* [Data to examine]
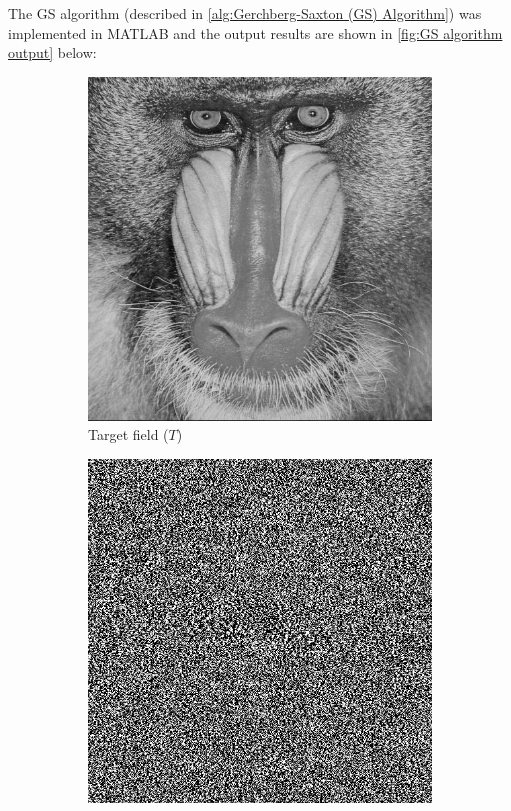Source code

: The GS algorithm (described in \cref{alg:Gerchberg-Saxton (GS) Algorithm}) was implemented in MATLAB and the output results are shown in \cref{fig:GS algorithm output} below:

\begin{figure}[H]
  \centering
  \begin{subfigure}[t]{0.3\textwidth}
    \centering
    \includegraphics[width=\textwidth]{mandrill.png}
    \caption{Target field ($T$)}
  \end{subfigure}
  \hfill
  \begin{subfigure}[t]{0.3\textwidth}
    \centering
    \includegraphics[width=\textwidth]{GS_holo_i_30.png}

\end{subfigure}
\end{figure}
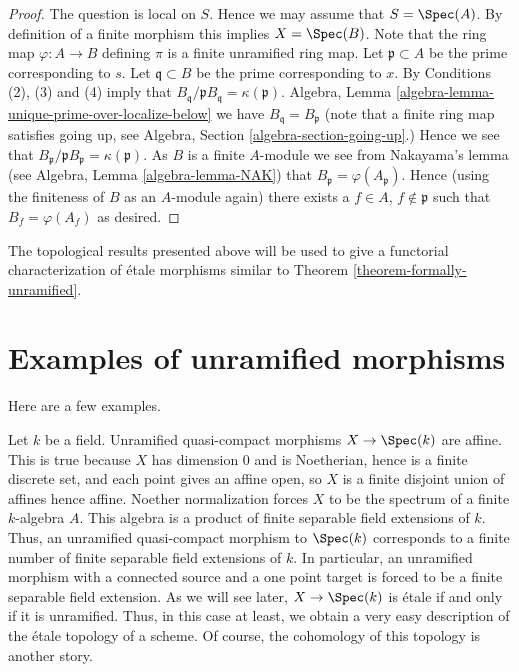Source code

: \begin{proof}
The question is local on $S$. Hence we may assume that $S = \Spec(A)$.
By definition of a finite morphism this implies $X = \Spec(B)$.
Note that the ring map $\varphi : A \to B$ defining $\pi$
is a finite unramified ring map.
Let $\mathfrak p \subset A$ be the prime corresponding to $s$.
Let $\mathfrak q \subset B$ be the prime corresponding to $x$. By
Conditions (2), (3) and (4) imply that
$B_{\mathfrak q}/\mathfrak pB_{\mathfrak q} = \kappa(\mathfrak p)$.
Algebra, Lemma \ref{algebra-lemma-unique-prime-over-localize-below}
we have $B_{\mathfrak q} = B_{\mathfrak p}$
(note that a finite ring map satisfies going up, see
Algebra, Section \ref{algebra-section-going-up}.)
Hence we see that
$B_{\mathfrak p}/\mathfrak pB_{\mathfrak p} = \kappa(\mathfrak p)$.
As $B$ is a finite $A$-module we see from Nakayama's lemma (see
Algebra, Lemma \ref{algebra-lemma-NAK})
that $B_{\mathfrak p} = \varphi(A_{\mathfrak p})$. Hence (using the finiteness
of $B$ as an $A$-module again) there exists a
$f \in A$, $f \not \in \mathfrak p$ such that $B_f = \varphi(A_f)$
as desired.
\end{proof}

\noindent
The topological results presented above will be used to give a functorial
characterization of \'etale morphisms similar to Theorem
\ref{theorem-formally-unramified}.




\section{Examples of unramified morphisms}
\label{section-examples}

\noindent
Here are a few examples.

\begin{example}
\label{example-etale-field-extensions}
Let $k$ be a field.
Unramified quasi-compact morphisms $X \to \Spec(k)$ are affine.
This is true because $X$ has dimension $0$ and is Noetherian,
hence is a finite discrete set, and each point gives an affine open,
so $X$ is a finite disjoint union of affines hence affine.
Noether normalization forces $X$ to be the spectrum of a finite
$k$-algebra $A$.
This algebra is a product of finite separable field extensions of $k$.
Thus, an unramified quasi-compact morphism to $\Spec(k)$
corresponds to a finite number of finite separable field extensions of $k$.
In particular, an unramified morphism with a connected source and a one point
target is forced to be a finite separable field extension.
As we will see later, $X \to \Spec(k)$ is \'etale if and
only if it is unramified. Thus, in this case at least, we obtain a very easy
description of the \'etale topology of a scheme. Of course, the cohomology of
this topology is another story.
\end{example}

* [What to work on] Tail of the listing, starting at the line with "The topological results" and ending at the last line: output it exactly and add nothing.

* [Solution]
The topological results presented above will be used to give a functorial
characterization of \'etale morphisms similar to Theorem
\ref{theorem-formally-unramified}.




\section{Examples of unramified morphisms}
\label{section-examples}

\noindent
Here are a few examples.

\begin{example}
\label{example-etale-field-extensions}
Let $k$ be a field.
Unramified quasi-compact morphisms $X \to \Spec(k)$ are affine.
This is true because $X$ has dimension $0$ and is Noetherian,
hence is a finite discrete set, and each point gives an affine open,
so $X$ is a finite disjoint union of affines hence affine.
Noether normalization forces $X$ to be the spectrum of a finite
$k$-algebra $A$.
This algebra is a product of finite separable field extensions of $k$.
Thus, an unramified quasi-compact morphism to $\Spec(k)$
corresponds to a finite number of finite separable field extensions of $k$.
In particular, an unramified morphism with a connected source and a one point
target is forced to be a finite separable field extension.
As we will see later, $X \to \Spec(k)$ is \'etale if and
only if it is unramified. Thus, in this case at least, we obtain a very easy
description of the \'etale topology of a scheme. Of course, the cohomology of
this topology is another story.
\end{example}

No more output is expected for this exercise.